◆ **YOUR ASSIGNMENT**
Your answer must consist of exactly the lines below, starting with the line with "This is a MERN" and going on through the line with "## Technologies Used", and nothing else.

(Saved data entries)
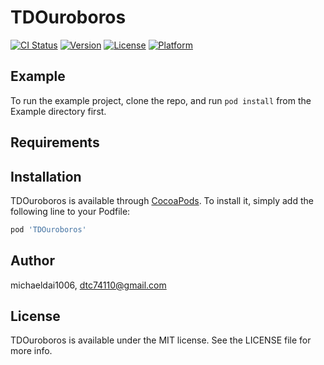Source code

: # TDOuroboros

[![CI Status](https://img.shields.io/travis/michaeldai1006/TDOuroboros.svg?style=flat)](https://travis-ci.org/michaeldai1006/TDOuroboros)
[![Version](https://img.shields.io/cocoapods/v/TDOuroboros.svg?style=flat)](https://cocoapods.org/pods/TDOuroboros)
[![License](https://img.shields.io/cocoapods/l/TDOuroboros.svg?style=flat)](https://cocoapods.org/pods/TDOuroboros)
[![Platform](https://img.shields.io/cocoapods/p/TDOuroboros.svg?style=flat)](https://cocoapods.org/pods/TDOuroboros)

## Example

To run the example project, clone the repo, and run `pod install` from the Example directory first.

## Requirements

## Installation

TDOuroboros is available through [CocoaPods](https://cocoapods.org). To install
it, simply add the following line to your Podfile:

```ruby
pod 'TDOuroboros'
```

## Author

michaeldai1006, dtc74110@gmail.com

## License

TDOuroboros is available under the MIT license. See the LICENSE file for more info.
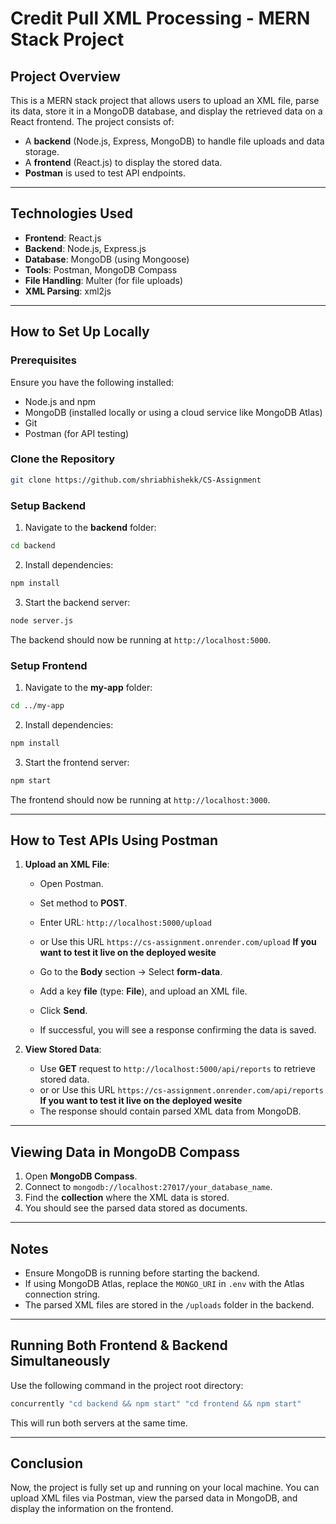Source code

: # Credit Pull XML Processing - MERN Stack Project

## Project Overview
This is a MERN stack project that allows users to upload an XML file, parse its data, store it in a MongoDB database, and display the retrieved data on a React frontend. The project consists of:
- A **backend** (Node.js, Express, MongoDB) to handle file uploads and data storage.
- A **frontend** (React.js) to display the stored data.
- **Postman** is used to test API endpoints.

---

## Technologies Used
- **Frontend**: React.js
- **Backend**: Node.js, Express.js
- **Database**: MongoDB (using Mongoose)
- **Tools**: Postman, MongoDB Compass
- **File Handling**: Multer (for file uploads)
- **XML Parsing**: xml2js

---

## How to Set Up Locally
### Prerequisites
Ensure you have the following installed:
- Node.js and npm
- MongoDB (installed locally or using a cloud service like MongoDB Atlas)
- Git
- Postman (for API testing)

### Clone the Repository
```bash
git clone https://github.com/shriabhishekk/CS-Assignment
```

### Setup Backend
1. Navigate to the **backend** folder:
```bash
cd backend
```
2. Install dependencies:
```bash
npm install
```
3. Start the backend server:
```bash
node server.js
```
The backend should now be running at `http://localhost:5000`.

### Setup Frontend
1. Navigate to the **my-app** folder:
```bash
cd ../my-app
```
2. Install dependencies:
```bash
npm install
```
3. Start the frontend server:
```bash
npm start
```
The frontend should now be running at `http://localhost:3000`.

---

## How to Test APIs Using Postman
1. **Upload an XML File**:
   - Open Postman.
   - Set method to **POST**.
   - Enter URL: `http://localhost:5000/upload`
   - or Use this URL `https://cs-assignment.onrender.com/upload`  **If you want to test it live on the deployed wesite**
     
   - Go to the **Body** section → Select **form-data**.
   - Add a key **file** (type: **File**), and upload an XML file.
   - Click **Send**.
   - If successful, you will see a response confirming the data is saved.

2. **View Stored Data**:
   - Use **GET** request to `http://localhost:5000/api/reports` to retrieve stored data.
   - or or Use this URL `https://cs-assignment.onrender.com/api/reports`   **If you want to test it live on the deployed wesite**
   - The response should contain parsed XML data from MongoDB.

---

## Viewing Data in MongoDB Compass
1. Open **MongoDB Compass**.
2. Connect to `mongodb://localhost:27017/your_database_name`.
3. Find the **collection** where the XML data is stored.
4. You should see the parsed data stored as documents.

---

## Notes
- Ensure MongoDB is running before starting the backend.
- If using MongoDB Atlas, replace the `MONGO_URI` in `.env` with the Atlas connection string.
- The parsed XML files are stored in the `/uploads` folder in the backend.

---

## Running Both Frontend & Backend Simultaneously
Use the following command in the project root directory:
```bash
concurrently "cd backend && npm start" "cd frontend && npm start"
```
This will run both servers at the same time.

---

## Conclusion
Now, the project is fully set up and running on your local machine. You can upload XML files via Postman, view the parsed data in MongoDB, and display the information on the frontend.
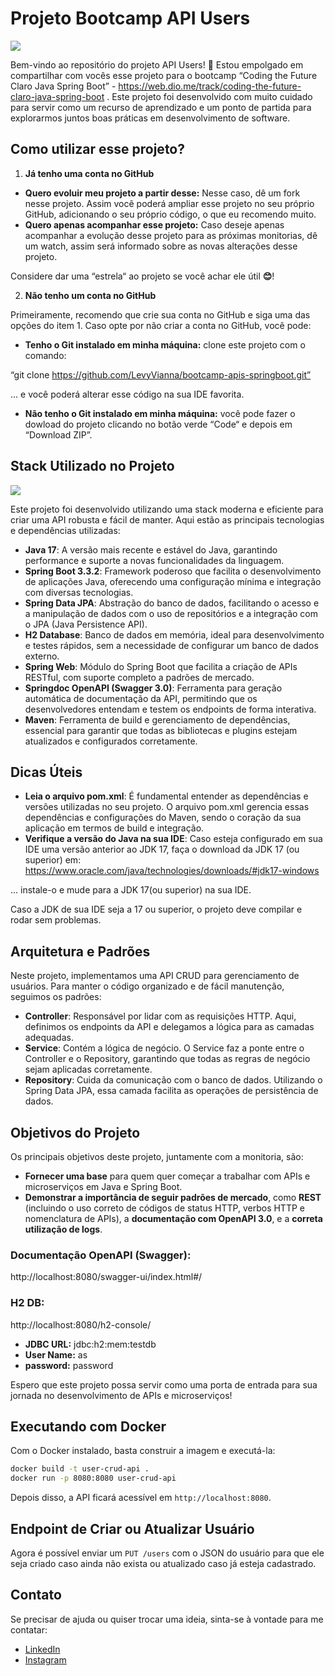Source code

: # **Projeto Bootcamp API Users**
![ ](https://hermes.dio.me/tracks/c90e7979-b807-4941-895a-8d85564b142e.png)

Bem-vindo ao repositório do projeto API Users! 🎉 Estou empolgado em compartilhar com vocês esse projeto para o bootcamp “Coding the Future Claro Java Spring Boot” - https://web.dio.me/track/coding-the-future-claro-java-spring-boot . Este projeto foi desenvolvido com muito cuidado para servir como um recurso de aprendizado e um ponto de partida para explorarmos juntos boas práticas em desenvolvimento de software.

## **Como utilizar esse projeto?**

1. **Já tenho uma conta no GitHub**

- **Quero evoluir meu projeto a partir desse:** Nesse caso, dê um fork nesse projeto. Assim você poderá ampliar esse projeto no seu próprio GitHub, adicionando o seu próprio código, o que eu recomendo muito.
- **Quero apenas acompanhar esse projeto:** Caso deseje apenas acompanhar a evolução desse projeto para as próximas monitorias, dê um watch, assim será informado sobre as novas alterações desse projeto.

Considere dar uma “estrela“ ao projeto se você achar ele útil **😊**!

2. **Não tenho um conta no GitHub**

Primeiramente, recomendo que crie sua conta no GitHub e siga uma das opções do item 1. Caso opte por não criar a conta no GitHub, você pode:

- **Tenho o Git instalado em minha máquina:** clone este projeto com o comando:

“git clone <https://github.com/LevyVianna/bootcamp-apis-springboot.git”>

… e você poderá alterar esse código na sua IDE favorita.

- **Não tenho o Git instalado em minha máquina:** você pode fazer o dowload do projeto clicando no botão verde “Code“ e depois em “Download ZIP”.

## **Stack Utilizado no Projeto**

![ ](https://raw.githubusercontent.com/LevyVianna/bootcamp-apis-springboot/main/imgs/crud_USERS.png)

Este projeto foi desenvolvido utilizando uma stack moderna e eficiente para criar uma API robusta e fácil de manter. Aqui estão as principais tecnologias e dependências utilizadas:

- **Java 17**: A versão mais recente e estável do Java, garantindo performance e suporte a novas funcionalidades da linguagem.
- **Spring Boot 3.3.2**: Framework poderoso que facilita o desenvolvimento de aplicações Java, oferecendo uma configuração mínima e integração com diversas tecnologias.
- **Spring Data JPA**: Abstração do banco de dados, facilitando o acesso e a manipulação de dados com o uso de repositórios e a integração com o JPA (Java Persistence API).
- **H2 Database**: Banco de dados em memória, ideal para desenvolvimento e testes rápidos, sem a necessidade de configurar um banco de dados externo.
- **Spring Web**: Módulo do Spring Boot que facilita a criação de APIs RESTful, com suporte completo a padrões de mercado.
- **Springdoc OpenAPI (Swagger 3.0)**: Ferramenta para geração automática de documentação da API, permitindo que os desenvolvedores entendam e testem os endpoints de forma interativa.
- **Maven**: Ferramenta de build e gerenciamento de dependências, essencial para garantir que todas as bibliotecas e plugins estejam atualizados e configurados corretamente.

## **Dicas Úteis**

- **Leia o arquivo pom.xml**: É fundamental entender as dependências e versões utilizadas no seu projeto. O arquivo pom.xml gerencia essas dependências e configurações do Maven, sendo o coração da sua aplicação em termos de build e integração.
- **Verifique a versão do Java na sua IDE**: Caso esteja configurado em sua IDE uma versão anterior ao JDK 17, faça o download da JDK 17 (ou superior) em: <https://www.oracle.com/java/technologies/downloads/#jdk17-windows>

... instale-o e mude para a JDK 17(ou superior) na sua IDE.

Caso a JDK de sua IDE seja a 17 ou superior, o projeto deve compilar e rodar sem problemas.

## **Arquitetura e Padrões**

Neste projeto, implementamos uma API CRUD para gerenciamento de usuários. Para manter o código organizado e de fácil manutenção, seguimos os padrões:

- **Controller**: Responsável por lidar com as requisições HTTP. Aqui, definimos os endpoints da API e delegamos a lógica para as camadas adequadas.
- **Service**: Contém a lógica de negócio. O Service faz a ponte entre o Controller e o Repository, garantindo que todas as regras de negócio sejam aplicadas corretamente.
- **Repository**: Cuida da comunicação com o banco de dados. Utilizando o Spring Data JPA, essa camada facilita as operações de persistência de dados.

## **Objetivos do Projeto**

Os principais objetivos deste projeto, juntamente com a monitoria, são:

- **Fornecer uma base** para quem quer começar a trabalhar com APIs e microserviços em Java e Spring Boot.
- **Demonstrar a importância de seguir padrões de mercado**, como **REST** (incluindo o uso correto de códigos de status HTTP, verbos HTTP e nomenclatura de APIs), a **documentação com OpenAPI 3.0**, e a **correta utilização de logs**.

### **Documentação OpenAPI (Swagger):**
http://localhost:8080/swagger-ui/index.html#/

### **H2 DB:**
http://localhost:8080/h2-console/
- **JDBC URL:** jdbc:h2:mem:testdb
- **User Name:** as
- **password:** password

Espero que este projeto possa servir como uma porta de entrada para sua jornada no desenvolvimento de APIs e microserviços!

## **Executando com Docker**

Com o Docker instalado, basta construir a imagem e executá-la:

```bash
docker build -t user-crud-api .
docker run -p 8080:8080 user-crud-api
```

Depois disso, a API ficará acessível em `http://localhost:8080`.

## **Endpoint de Criar ou Atualizar Usuário**

Agora é possível enviar um `PUT /users` com o JSON do usuário para que ele seja criado
caso ainda não exista ou atualizado caso já esteja cadastrado.

## **Contato**

Se precisar de ajuda ou quiser trocar uma ideia, sinta-se à vontade para me contatar:

- [LinkedIn](https://www.linkedin.com/in/aws-cost-optimization-specialist/)
- [Instagram](https://www.instagram.com/levy.vianna/)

◆ **TASK SOLUTION**
This is a MERN stack project that allows users to upload an XML file, parse its data, store it in a MongoDB database, and display the retrieved data on a React frontend. The project consists of:
- A **backend** (Node.js, Express, MongoDB) to handle file uploads and data storage.
- A **frontend** (React.js) to display the stored data.
- **Postman** is used to test API endpoints.

---

## Technologies Used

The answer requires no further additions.